Because the first align circuit 1011 and the second align circuit 1031 can transmit data in parallel or receive data in parallel not through conventional parallel-to-serial and serial-to-parallel circuits, the first align circuit 1011 can simultaneously transmit the N-bit data RD to the second align circuit 1031 in parallel or receive the N-bit data WD from the second align circuit 1031 in parallel, and similarly, the second align circuit 1031 can simultaneously receive the N-bit data RD from the first align circuit 1011 in parallel or transmit the N-bit data WD to the first align circuit 1011 in parallel. In addition, as shown in FIG. 4, the present invention is not limited to each transceiver of the first align circuit 1011 being the transceiver TR1 and each transceiver of the second align circuit 1031 being the transceiver TR2. That is, each transceiver of the first align circuit 1011 and each transceiver of the second align circuit 1031 can be other transmitting/receiving circuits, buffers or registers.

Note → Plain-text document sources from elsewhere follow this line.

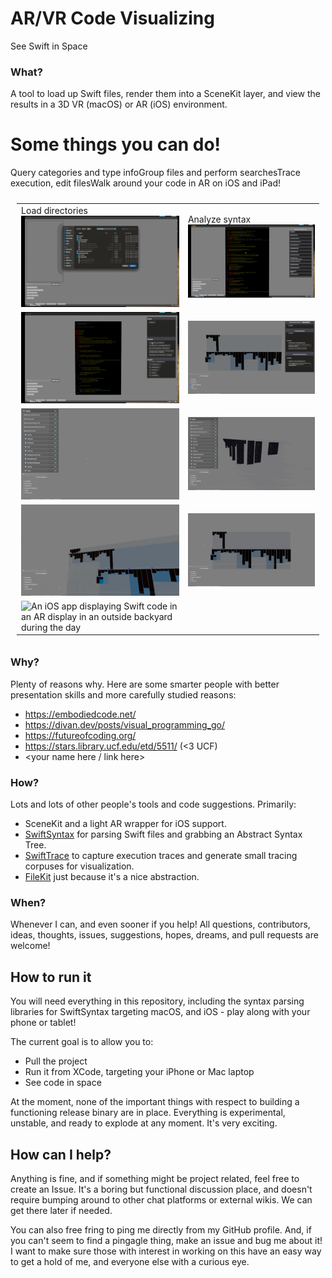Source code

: # AR/VR Code Visualizing
See Swift in Space

### What?

A tool to load up Swift files, render them into a SceneKit layer, and view the results in a 3D VR (macOS) or AR (iOS) environment.

# Some things you can do!
<table style="padding:10px">
  <tr>
    <td><span>Load directories</span><img src="./repo_info/features/1_load.gif" alt="A set of files being loaded into the viewer" width = 384 ></td>
    <td><span>Analyze syntax</span><img src="./repo_info/features/2_analyze.gif" alt="Syntax information being displayed" width = 384 ></td>
  </tr>

  <tr>
    <span>Query categories and type info</span>
    <td><img src="./repo_info/features/3_highlight.gif" alt="Syntax information being highlighted" width = 384 ></td>
    <td><img src="./repo_info/features/4_highlight_global.gif" alt="All syntax information of a type being queried" width = 384 ></td>
  </tr>


  <tr>
    <span>Group files and perform searches</span>
    <td><img src="./repo_info/features/5_focus.gif" alt="A group of stack files" width = 384 ></td>
    <td><img src="./repo_info/features/6_search.gif" alt="Searching grouped files" width = 384 ></td>
  </tr>

  <tr>
    <span>Trace execution, edit files</span>
    <td><img src="./repo_info/features/8_tracing.gif" alt="Tracing execution" width = 384 ></td>
    <td><img src="./repo_info/features/7_editing.gif" alt="Preview of editing" width = 384 ></td>
  </tr>
  
  <tr>
    <span>Walk around your code in AR on iOS and iPad!</span>
    <td><img src="./repo_info/DemoAnimation-iOS-Gif.gif"  alt="An iOS app displaying Swift code in an AR display in an outside backyard during the day" width = 384 ></td>
  </tr>
</table>

### Why?

Plenty of reasons why. Here are some smarter people with better presentation skills and more carefully studied reasons:

- https://embodiedcode.net/
- https://divan.dev/posts/visual_programming_go/
- https://futureofcoding.org/
- https://stars.library.ucf.edu/etd/5511/ (<3 UCF)
- <your name here / link here>
  
### How?

Lots and lots of other people's tools and code suggestions. Primarily:

- SceneKit and a light AR wrapper for iOS support.
- [SwiftSyntax](https://github.com/apple/swift-syntax) for parsing Swift files and grabbing an Abstract Syntax Tree.
- [SwiftTrace](https://github.com/johnno1962/SwiftTrace) to capture execution traces and generate small tracing corpuses for visualization.
- [FileKit](https://github.com/nvzqz/FileKit) just because it's a nice abstraction.

### When?

Whenever I can, and even sooner if you help! All questions, contributors, ideas, thoughts, issues, suggestions, hopes, dreams, and pull requests are welcome!

## How to run it

You will need everything in this repository, including the syntax parsing libraries for SwiftSyntax targeting macOS, and iOS - play along with your phone or tablet!

The current goal is to allow you to:

- Pull the project
- Run it from XCode, targeting your iPhone or Mac laptop
- See code in space

At the moment, none of the important things with respect to building a functioning release binary are in place. Everything is experimental, unstable, and ready to explode at any moment. It's very exciting.

## How can I help?

Anything is fine, and if something might be project related, feel free to create an Issue. It's a boring but functional discussion place, and doesn't require bumping around to other chat platforms or external wikis. We can get there later if needed.

You can also free fring to ping me directly from my GitHub profile. And, if you can't seem to find a pingagle thing, make an issue and bug me about it! I want to make sure those with interest in working on this have an easy way to get a hold of me, and everyone else with a curious eye.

Please refer to FIG. 5. FIG. 5 is a timing diagram for comparing a conventional memory system with the memory system 100. For example, as shown in FIG. 5 (a), when a conventional logic circuit reads 8-bit data D0-D7 from a conventional memory, the conventional memory needs to utilize three clocks clk1, clk2, clk3 to form 8 statuses, such that the 8-bit data D0-D7 can be transmitted in serial (for example, datum D0 corresponds to status (clk1=1, clk2=1, clk3=1), datum D1 corresponds to status (clk1=1, clk2=1, clk3=0) . . . and so on). Therefore, a controller of the conventional logic circuit can only start to receive the data D0-D7 until a time T4 in parallel. However, as shown in FIG. 5 (b), because the data D0-D7 are transmitted simultaneously by the memory 101, the controller 105 can start to receive the data D0-D7 at a time T0. Therefore, compared to the conventional memory system, the present invention can save 4 clock latencies. In addition, operation method of writing the 8-bit data D0-D7 is similar to the above-mentioned operation methods, so further descriptions thereof are omitted for simplicity.

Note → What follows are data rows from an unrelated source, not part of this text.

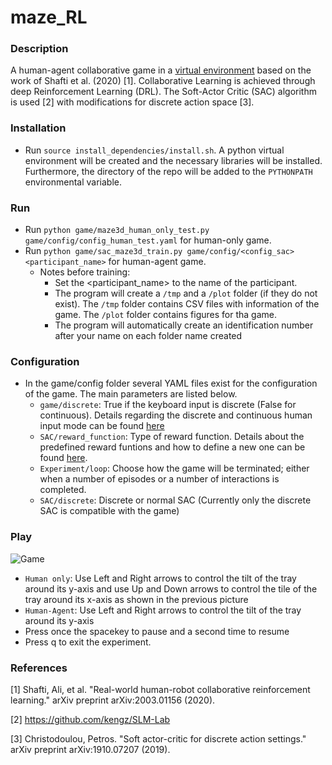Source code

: # maze_RL

### Description
A human-agent collaborative game in a [virtual environment](https://github.com/ThanasisTs/maze_RL/tree/main/maze3D) based on the work of Shafti et al. (2020) [1]. Collaborative Learning is achieved through deep Reinforcement Learning (DRL). The Soft-Actor Critic (SAC) algorithm is used [2] with modifications for discrete action space [3].


### Installation
* Run `source install_dependencies/install.sh`. A python virtual environment will be created and the necessary libraries will be installed. Furthermore, the directory of the repo will be added to the `PYTHONPATH` environmental variable.

### Run
* Run `python game/maze3d_human_only_test.py game/config/config_human_test.yaml` for human-only game.
* Run `python game/sac_maze3d_train.py game/config/<config_sac> <participant_name>` for human-agent game.
  * Notes before training: 
     * Set the <participant_name> to the name of the participant.
     * The program will create a `/tmp` and a `/plot` folder (if they do not exist). The `/tmp` folder contains CSV files with information of the game. The `/plot` folder contains figures for tha game.
     * The program will automatically create an identification number after your name on each folder name created

### Configuration
* In the game/config folder several YAML files exist for the configuration of the game. The main parameters are listed below.
    * `game/discrete`: True if the keyboard input is discrete (False for continuous). Details regarding the discrete and continuous human input mode can be found [here](https://github.com/ThanasisTs/maze_RL/tree/main/game)
    * `SAC/reward_function`: Type of reward function. Details about the predefined reward funtions and how to define a new one can be found [here](https://github.com/ThanasisTs/maze_RL/tree/main/game).
    * `Experiment/loop`: Choose how the game will be terminated; either when a number of episodes or a number of interactions is completed.
    * `SAC/discrete`: Discrete or normal SAC (Currently only the discrete SAC is compatible with the game)
  
### Play
![Game](https://github.com/ThanasisTs/maze_RL/blob/main/pictures/maze_tilt.png)

* `Human only`: Use Left and Right arrows to control the tilt of the tray around its y-axis and use Up and Down arrows to control the tile of the tray around its x-axis as shown in the previous picture
* `Human-Agent`: Use Left and Right arrows to control the tilt of the tray around its y-axis
* Press once the spacekey to pause and a second time to resume
* Press q to exit the experiment.

### References
[1] Shafti, Ali, et al. "Real-world human-robot collaborative reinforcement learning." arXiv preprint arXiv:2003.01156 (2020).

[2] https://github.com/kengz/SLM-Lab

[3] Christodoulou, Petros. "Soft actor-critic for discrete action settings." arXiv preprint arXiv:1910.07207 (2019).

Please refer to FIG. 3 again. As shown in FIG. 3, the controller 105 is further coupled to the physical layer 103 through a plurality of control wires, the physical layer 103 further includes a plurality of second control pads SCP, the memory 101 further includes a plurality of first control pads FCP, and the plurality of first control pads FCP are electrically connected to the plurality of second control pads SCP. Therefore, the controller 105 can utilize the plurality of control wires, the plurality of second control pads SCP, and the plurality of first control pads FCP to transmit control signals CS to the memory 101. In addition, FIG. 3 only shows three first control pads, three second control pads, and three control wires, but the present invention is not limited thereto. In addition, the plurality of control wires and the plurality of wire pairs between the physical layer 103 and the controller 105 are included in the DFI bus, wherein the DFI bus defines signals, timing parameters, and programmable parameters required for communications between the physical layer 103 and the controller 105. Therefore, the control signals CS are defined by the DFI bus and can include, for example, write enable signal, read enable signal, and chip select signal. In addition, an operation method corresponding to the DFI bus is well-known to those of ordinary skill in the art, so further description thereof is omitted for simplicity. In addition, the logic circuit 102 in another embodiment may further includes system circuits (not shown in FIG. 3), wherein the system circuits can include other peripheral interfaces. The controller or memory controller 105 communicates with the system circuits through an Advanced extensible Interface (AXI) bus. For example, the controller 105 can transmit the N-bit data RD to the system circuits or receive the N-bit data WD from the system circuits through the AXI bus to other devices or processors.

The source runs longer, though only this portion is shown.